Suppose that you replicate only [E, ∞]. Then it looks like this:

graph RL
J-->I-->H-->F & G
F & G-->E-->D
D-->C & B
B & C-->A
linkStyle 6,7,8,9,10 stroke:#0002,stroke-width:2;

A:::ribw
B:::defaultw
C:::defaultw
D:::defaultw
E:::rib
I:::rib

classDef default fill:#6df,stroke:#fff0,color:#000
classDef defaultw fill:#6df2,stroke:#fff0,color:#0003
classDef rib fill:#000,stroke:#fff0,color:#fff
classDef ribw fill:#0002,stroke:#fff0,color:#fff

In the messages, you would have one tangle per anchor, with the distinction that they share a lot of edges in common, because they are "overlapping tangles". For instance, the message J would be

J = {
  metadata: {
    ...
    tangles: {
      "A": [I],
      "E": [I],
      "I": [I],
    },
  },
  ...
}

So if I only want to replicate [E, ∞], then I pay attention to the tangle field E in the messages, and once I hit the bottom, I stop validating.

We can do better

One problem with this is that the more anchors we have, the more tangle fields we're going to have, and they will all have the same information, because they are overlapping.

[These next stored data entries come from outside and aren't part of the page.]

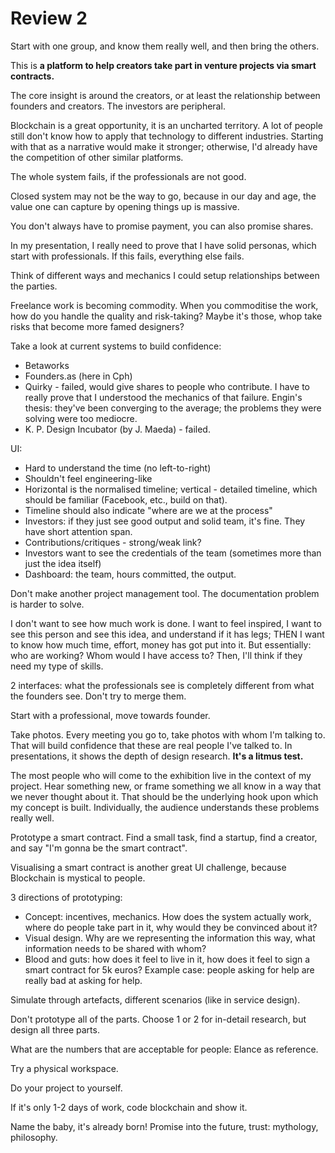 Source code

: # Review 2

Start with one group, and know them really well, and then bring the others.

This is **a platform to help creators take part in venture projects via smart contracts.**

The core insight is around the creators, or at least the relationship between founders and creators. The investors are peripheral. 

Blockchain is a great opportunity, it is an uncharted territory. A lot of people still don't know how to apply that technology to different industries. Starting with that as a narrative would make it stronger; otherwise, I'd already have the competition of other similar platforms.

The whole system fails, if the professionals are not good.

Closed system may not be the way to go, because in our day and age, the value one can capture by opening things up is massive.

You don't always have to promise payment, you can also promise shares. 

In my presentation, I really need to prove that I have solid personas, which start with professionals. If this fails, everything else fails.

Think of different ways and mechanics I could setup relationships between the parties.

Freelance work is becoming commodity. When you commoditise the work, how do you handle the quality and risk-taking? Maybe it's those, whop take risks that become more famed designers?

Take a look at current systems to build confidence:

- Betaworks
- Founders.as (here in Cph)
- Quirky - failed, would give shares to people who contribute. I have to really prove that I understood the mechanics of that failure. Engin's thesis: they've been converging to the average; the problems they were solving were too mediocre. 
- K. P. Design Incubator (by J. Maeda) - failed.

UI:

- Hard to understand the time (no left-to-right)
- Shouldn't feel engineering-like
- Horizontal is the normalised timeline; vertical - detailed timeline, which should be familiar (Facebook, etc., build on that).
- Timeline should also indicate "where are we at the process"
- Investors: if they just see good output and solid team, it's fine. They have short attention span.
- Contributions/critiques - strong/weak link?
- Investors want to see the credentials of the team (sometimes more than just the idea itself)
- Dashboard: the team, hours committed, the output.

Don't make another project management tool. The documentation problem is harder to solve.

I don't want to see how much work is done. I want to feel inspired, I want to see this person and see this idea, and understand if it has legs; THEN I want to know how much time, effort, money has got put into it. But essentially: who are working? Whom would I have access to? Then, I'll think if they need my type of skills.

2 interfaces: what the professionals see is completely different from what the founders see. Don't try to merge them.

Start with a professional, move towards founder.

Take photos. Every meeting you go to, take photos with whom I'm talking to. That will build confidence that these are real people I've talked to. In presentations, it shows the depth of design research. **It's a litmus test.**

The most people who will come to the exhibition live in the context of my project. Hear something new, or frame something we all know in a way that we never thought about it. That should be the underlying hook upon which my concept is built. Individually, the audience understands these problems really well.

Prototype a smart contract. Find a small task, find a startup, find a creator, and say "I'm gonna be the smart contract".

Visualising a smart contract is another great UI challenge, because Blockchain is mystical to people.

3 directions of prototyping:

- Concept: incentives, mechanics. How does the system actually work, where do people take part in it, why would they be convinced about it?
- Visual design. Why are we representing the information this way, what information needs to be shared with whom?
- Blood and guts: how does it feel to live in it, how does it feel to sign a smart contract for 5k euros? Example case: people asking for help are really bad at asking for help.

Simulate through artefacts, different scenarios (like in service design).

Don't prototype all of the parts. Choose 1 or 2 for in-detail research, but design all three parts.

What are the numbers that are acceptable for people: Elance as reference.

Try a physical workspace. 

Do your project to yourself.

If it's only 1-2 days of work, code blockchain and show it.

Name the baby, it's already born! Promise into the future, trust: mythology, philosophy. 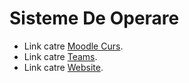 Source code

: # Sisteme De Operare

* Link catre [Moodle Curs](https://moodle.unibuc.ro/course/view.php?id=3030).
* Link catre [Teams](https://teams.microsoft.com/l/team/19%3ab79723c5ecdb4987af609dff10244cde%40thread.tacv2/conversations?groupId=a1f1e6fe-4e25-47ac-91e2-0df2b08ca96d&tenantId=08a1a72f-fecd-4dae-8cec-471a2fb7c2f1).
* Link catre [Website](https://cs.unibuc.ro/~pirofti/so.html). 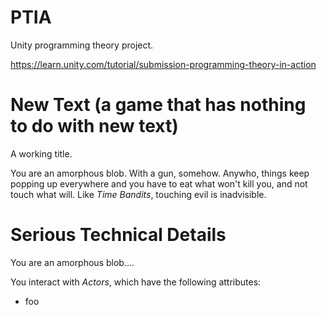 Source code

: # PTIA

Unity programming theory project.

https://learn.unity.com/tutorial/submission-programming-theory-in-action

# New Text (a game that has nothing to do with new text)

A working title.

You are an amorphous blob. With a gun, somehow. Anywho, things keep popping up everywhere and you have to eat what won't kill you, and not touch what will. Like _Time Bandits_, touching evil is inadvisible.

# Serious Technical Details

You are an amorphous blob....

You interact with _Actors_, which have the following attributes:
* foo
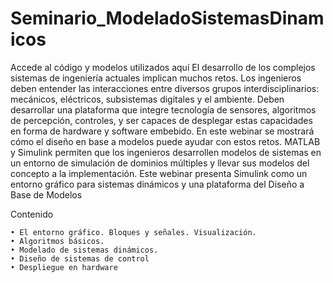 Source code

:# Seminario_ModeladoSistemasDinamicos

Accede al código y modelos utilizados aquí
El desarrollo de los complejos sistemas de ingeniería actuales implican muchos retos. Los ingenieros deben entender las interacciones entre diversos grupos interdisciplinarios: mecánicos, eléctricos, subsistemas digitales y el ambiente. Deben desarrollar una plataforma que integre tecnología de sensores, algoritmos de percepción, controles, y ser capaces de desplegar estas capacidades en forma de hardware y software embebido.
En este webinar se mostrará cómo el diseño en base a modelos puede ayudar con estos retos. MATLAB y Simulink permiten que los ingenieros desarrollen modelos de sistemas en un entorno de simulación de dominios múltiples y llevar sus modelos del concepto a la implementación. Este webinar presenta Simulink como un entorno gráfico para sistemas dinámicos y una plataforma del Diseño a Base de Modelos

Contenido
 
	• El entorno gráfico. Bloques y señales. Visualización. 
	• Algoritmos básicos.
	• Modelado de sistemas dinámicos.
	• Diseño de sistemas de control
	• Despliegue en hardware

They only differ by the "stop" point. We have an unbounded number of overlapping tangles! :warning:

One thing we could do is forget old anchors by construction. That means that J would look like this (notice no more A anchor):

J = {
  metadata: {
    ...
    tangles: {
      "E": [I],
      "I": [I],
    },
  },
  ...
}

This could be good enough! The author of the messages can limit how much from the past can you replicate. Maybe (say) 5 anchors is enough, and then 6 or older are just forgotten.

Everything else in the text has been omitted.